Paul Furiga is president and chief storyteller of WordWrite. His book, “Finding Your Capital S Story,” is available on Amazon.
Over the last decade, the field of brand marketing has discovered the power of storytelling. Today, there’s a confusing explosion of content, interest and hype around the storytelling concept.
One of my favorite measures comes from LinkedIn, which a few years ago used its historical data to claim that there were zero marketing professionals identifying as storytellers on its platform in 2011, yet more than 570,000 claimed to be storytellers by 2017.

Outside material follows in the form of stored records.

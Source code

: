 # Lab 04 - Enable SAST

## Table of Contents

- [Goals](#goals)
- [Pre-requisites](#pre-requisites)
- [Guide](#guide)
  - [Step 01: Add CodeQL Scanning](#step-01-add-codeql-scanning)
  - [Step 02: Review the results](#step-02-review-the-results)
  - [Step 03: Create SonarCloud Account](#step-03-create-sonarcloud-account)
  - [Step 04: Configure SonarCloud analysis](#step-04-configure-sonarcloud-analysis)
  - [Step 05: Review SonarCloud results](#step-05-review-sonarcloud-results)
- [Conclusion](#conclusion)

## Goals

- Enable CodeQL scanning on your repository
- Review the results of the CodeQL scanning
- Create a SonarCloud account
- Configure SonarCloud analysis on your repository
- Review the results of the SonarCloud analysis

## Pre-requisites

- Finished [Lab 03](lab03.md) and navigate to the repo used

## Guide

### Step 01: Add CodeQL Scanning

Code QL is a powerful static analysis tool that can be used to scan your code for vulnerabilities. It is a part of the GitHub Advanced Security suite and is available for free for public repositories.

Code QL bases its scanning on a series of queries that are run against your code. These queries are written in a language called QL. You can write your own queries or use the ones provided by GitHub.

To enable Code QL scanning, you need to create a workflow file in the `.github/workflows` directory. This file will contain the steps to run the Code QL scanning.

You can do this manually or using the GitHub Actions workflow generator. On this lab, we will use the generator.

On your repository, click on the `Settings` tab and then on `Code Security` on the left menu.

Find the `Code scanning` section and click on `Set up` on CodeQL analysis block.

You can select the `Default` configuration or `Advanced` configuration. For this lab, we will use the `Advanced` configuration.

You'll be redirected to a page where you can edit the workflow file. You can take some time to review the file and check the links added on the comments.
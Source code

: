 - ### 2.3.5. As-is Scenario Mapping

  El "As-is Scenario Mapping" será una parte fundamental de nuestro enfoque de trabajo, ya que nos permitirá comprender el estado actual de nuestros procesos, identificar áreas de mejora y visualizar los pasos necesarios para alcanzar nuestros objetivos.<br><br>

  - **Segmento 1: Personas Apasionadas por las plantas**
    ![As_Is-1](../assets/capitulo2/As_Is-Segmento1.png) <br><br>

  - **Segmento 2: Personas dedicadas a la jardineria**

The attention and focus on one of humankind’s oldest and most effective communications vehicles is well-deserved. At the same time, all the excitement and hype overlook a fundamental element of storytelling in business: Your story should drive your brand.
Let me put it this way: If your organization has a brand, it may reflect the organization’s story. But from what I’ve witnessed in working with several different companies, it’s more than likely that your brand and your story are unfortunate, lonely souls that’ve probably never been introduced to each other, living separate and unequal lives inside your organization.
How can this be possible? As a business leader, you probably employ internal and external marketing folks who are agog at the colors, logo, tagline, slogan, social profiles, video assets and other paraphernalia associated with your brand. You may also be in love with these marketing tools.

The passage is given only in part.